- Opening Delimiter -

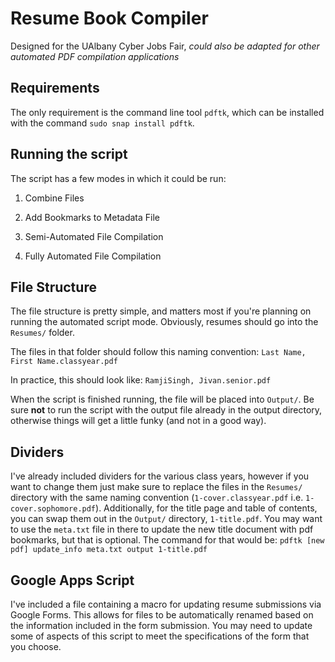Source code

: # Resume Book Compiler
Designed for the UAlbany Cyber Jobs Fair, *could also be adapted for other automated PDF compilation applications*

## Requirements
The only requirement is the command line tool `pdftk`, which can be installed with the command `sudo snap install pdftk`.

## Running the script
The script has a few modes in which it could be run:

1. Combine Files

2. Add Bookmarks to Metadata File

3. Semi-Automated File Compilation

4. Fully Automated File Compilation


## File Structure
The file structure is pretty simple, and matters most if you're planning on running the automated script mode. Obviously, resumes should go into the `Resumes/` folder. 

The files in that folder should follow this naming convention: `Last Name, First Name.classyear.pdf`

In practice, this should look like: `RamjiSingh, Jivan.senior.pdf`

When the script is finished running, the file will be placed into `Output/`. Be sure **not** to run the script with the output file already in the output directory, otherwise things will get a little funky (and not in a good way). 

## Dividers
I've already included dividers for the various class years, however if you want to change them just make sure to replace the files in the `Resumes/` directory with the same naming convention (`1-cover.classyear.pdf` i.e. `1-cover.sophomore.pdf`). Additionally, for the title page and table of contents, you can swap them out in the `Output/` directory, `1-title.pdf`. You may want to use the `meta.txt` file in there to update the new title document with pdf bookmarks, but that is optional. The command for that would be: `pdftk [new pdf] update_info meta.txt output 1-title.pdf`

## Google Apps Script
I've included a file containing a macro for updating resume submissions via Google Forms. This allows for files to be automatically renamed based on the information included in the form submission. You may need to update some of aspects of this script to meet the specifications of the form that you choose.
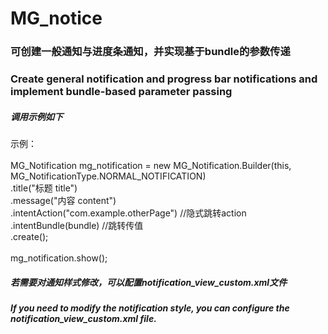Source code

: # MG_notice

### 可创建一般通知与进度条通知，并实现基于bundle的参数传递
### Create general notification and progress bar notifications and implement bundle-based parameter passing


##### 调用示例如下
 示例：<br><br>
   MG_Notification mg_notification = new MG_Notification.Builder(this, MG_NotificationType.NORMAL_NOTIFICATION)<br>
                .title("标题 title")<br>
                .message("内容  content")<br>
                .intentAction("com.example.otherPage")  //隐式跳转action<br>
                .intentBundle(bundle) //跳转传值<br>
                .create();<br><br>
   mg_notification.show();
 

##### 若需要对通知样式修改，可以配置notification_view_custom.xml文件
##### If you need to modify the notification style, you can configure the notification_view_custom.xml file.




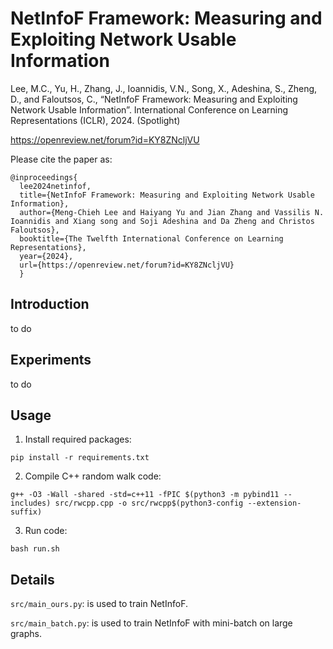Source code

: # NetInfoF Framework: Measuring and Exploiting Network Usable Information

Lee, M.C., Yu, H., Zhang, J., Ioannidis, V.N., Song, X., Adeshina, S., Zheng, D., and Faloutsos, C., “NetInfoF Framework: Measuring and Exploiting Network Usable Information”. International Conference on Learning Representations (ICLR), 2024. (Spotlight)

https://openreview.net/forum?id=KY8ZNcljVU

Please cite the paper as:

    @inproceedings{
      lee2024netinfof,
      title={NetInfoF Framework: Measuring and Exploiting Network Usable Information},
      author={Meng-Chieh Lee and Haiyang Yu and Jian Zhang and Vassilis N. Ioannidis and Xiang song and Soji Adeshina and Da Zheng and Christos Faloutsos},
      booktitle={The Twelfth International Conference on Learning Representations},
      year={2024},
      url={https://openreview.net/forum?id=KY8ZNcljVU}
      }

## Introduction
to do

## Experiments
to do

## Usage

1. Install required packages:
   
`pip install -r requirements.txt`

2. Compile C++ random walk code:
   
`g++ -O3 -Wall -shared -std=c++11 -fPIC $(python3 -m pybind11 --includes) src/rwcpp.cpp -o src/rwcpp$(python3-config --extension-suffix)`

3. Run code:

`bash run.sh`

## Details

`src/main_ours.py`: is used to train NetInfoF.

`src/main_batch.py`: is used to train NetInfoF with mini-batch on large graphs.
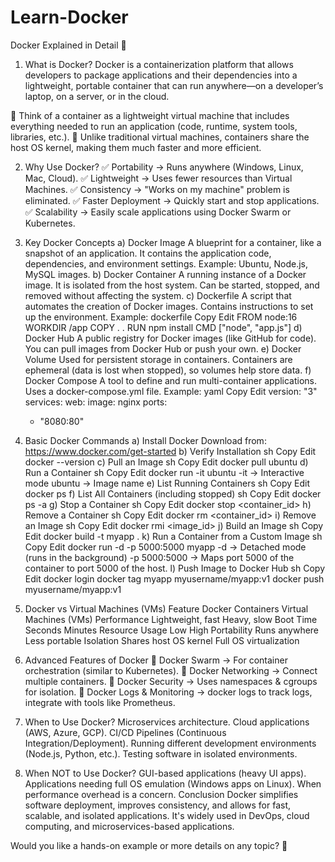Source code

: # Learn-Docker
Docker Explained in Detail 🚢
1. What is Docker?
Docker is a containerization platform that allows developers to package applications and their dependencies into a lightweight, portable container that can run anywhere—on a developer’s laptop, on a server, or in the cloud.

🔹 Think of a container as a lightweight virtual machine that includes everything needed to run an application (code, runtime, system tools, libraries, etc.).
🔹 Unlike traditional virtual machines, containers share the host OS kernel, making them much faster and more efficient.

2. Why Use Docker?
✅ Portability → Runs anywhere (Windows, Linux, Mac, Cloud).
✅ Lightweight → Uses fewer resources than Virtual Machines.
✅ Consistency → "Works on my machine" problem is eliminated.
✅ Faster Deployment → Quickly start and stop applications.
✅ Scalability → Easily scale applications using Docker Swarm or Kubernetes.

3. Key Docker Concepts
a) Docker Image
A blueprint for a container, like a snapshot of an application.
It contains the application code, dependencies, and environment settings.
Example: Ubuntu, Node.js, MySQL images.
b) Docker Container
A running instance of a Docker image.
It is isolated from the host system.
Can be started, stopped, and removed without affecting the system.
c) Dockerfile
A script that automates the creation of Docker images.
Contains instructions to set up the environment.
Example:
dockerfile
Copy
Edit
FROM node:16
WORKDIR /app
COPY . .
RUN npm install
CMD ["node", "app.js"]
d) Docker Hub
A public registry for Docker images (like GitHub for code).
You can pull images from Docker Hub or push your own.
e) Docker Volume
Used for persistent storage in containers.
Containers are ephemeral (data is lost when stopped), so volumes help store data.
f) Docker Compose
A tool to define and run multi-container applications.
Uses a docker-compose.yml file.
Example:
yaml
Copy
Edit
version: "3"
services:
  web:
    image: nginx
    ports:
      - "8080:80"
4. Basic Docker Commands
a) Install Docker
Download from: https://www.docker.com/get-started
b) Verify Installation
sh
Copy
Edit
docker --version
c) Pull an Image
sh
Copy
Edit
docker pull ubuntu
d) Run a Container
sh
Copy
Edit
docker run -it ubuntu
-it → Interactive mode
ubuntu → Image name
e) List Running Containers
sh
Copy
Edit
docker ps
f) List All Containers (including stopped)
sh
Copy
Edit
docker ps -a
g) Stop a Container
sh
Copy
Edit
docker stop <container_id>
h) Remove a Container
sh
Copy
Edit
docker rm <container_id>
i) Remove an Image
sh
Copy
Edit
docker rmi <image_id>
j) Build an Image
sh
Copy
Edit
docker build -t myapp .
k) Run a Container from a Custom Image
sh
Copy
Edit
docker run -d -p 5000:5000 myapp
-d → Detached mode (runs in the background)
-p 5000:5000 → Maps port 5000 of the container to port 5000 of the host.
l) Push Image to Docker Hub
sh
Copy
Edit
docker login
docker tag myapp myusername/myapp:v1
docker push myusername/myapp:v1
5. Docker vs Virtual Machines (VMs)
Feature	Docker Containers	Virtual Machines (VMs)
Performance	Lightweight, fast	Heavy, slow
Boot Time	Seconds	Minutes
Resource Usage	Low	High
Portability	Runs anywhere	Less portable
Isolation	Shares host OS kernel	Full OS virtualization
6. Advanced Features of Docker
🚀 Docker Swarm → For container orchestration (similar to Kubernetes).
🚀 Docker Networking → Connect multiple containers.
🚀 Docker Security → Uses namespaces & cgroups for isolation.
🚀 Docker Logs & Monitoring → docker logs to track logs, integrate with tools like Prometheus.

7. When to Use Docker?
Microservices architecture.
Cloud applications (AWS, Azure, GCP).
CI/CD Pipelines (Continuous Integration/Deployment).
Running different development environments (Node.js, Python, etc.).
Testing software in isolated environments.
8. When NOT to Use Docker?
GUI-based applications (heavy UI apps).
Applications needing full OS emulation (Windows apps on Linux).
When performance overhead is a concern.
Conclusion
Docker simplifies software deployment, improves consistency, and allows for fast, scalable, and isolated applications. It's widely used in DevOps, cloud computing, and microservices-based applications.

Would you like a hands-on example or more details on any topic? 🚀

- Closing Delimiter -

How to complete this task ->
If a line in the data above includes the string "dependencies", copy it.

Response below ->
Docker is a containerization platform that allows developers to package applications and their dependencies into a lightweight, portable container that can run anywhere—on a developer’s laptop, on a server, or in the cloud.
It contains the application code, dependencies, and environment settings.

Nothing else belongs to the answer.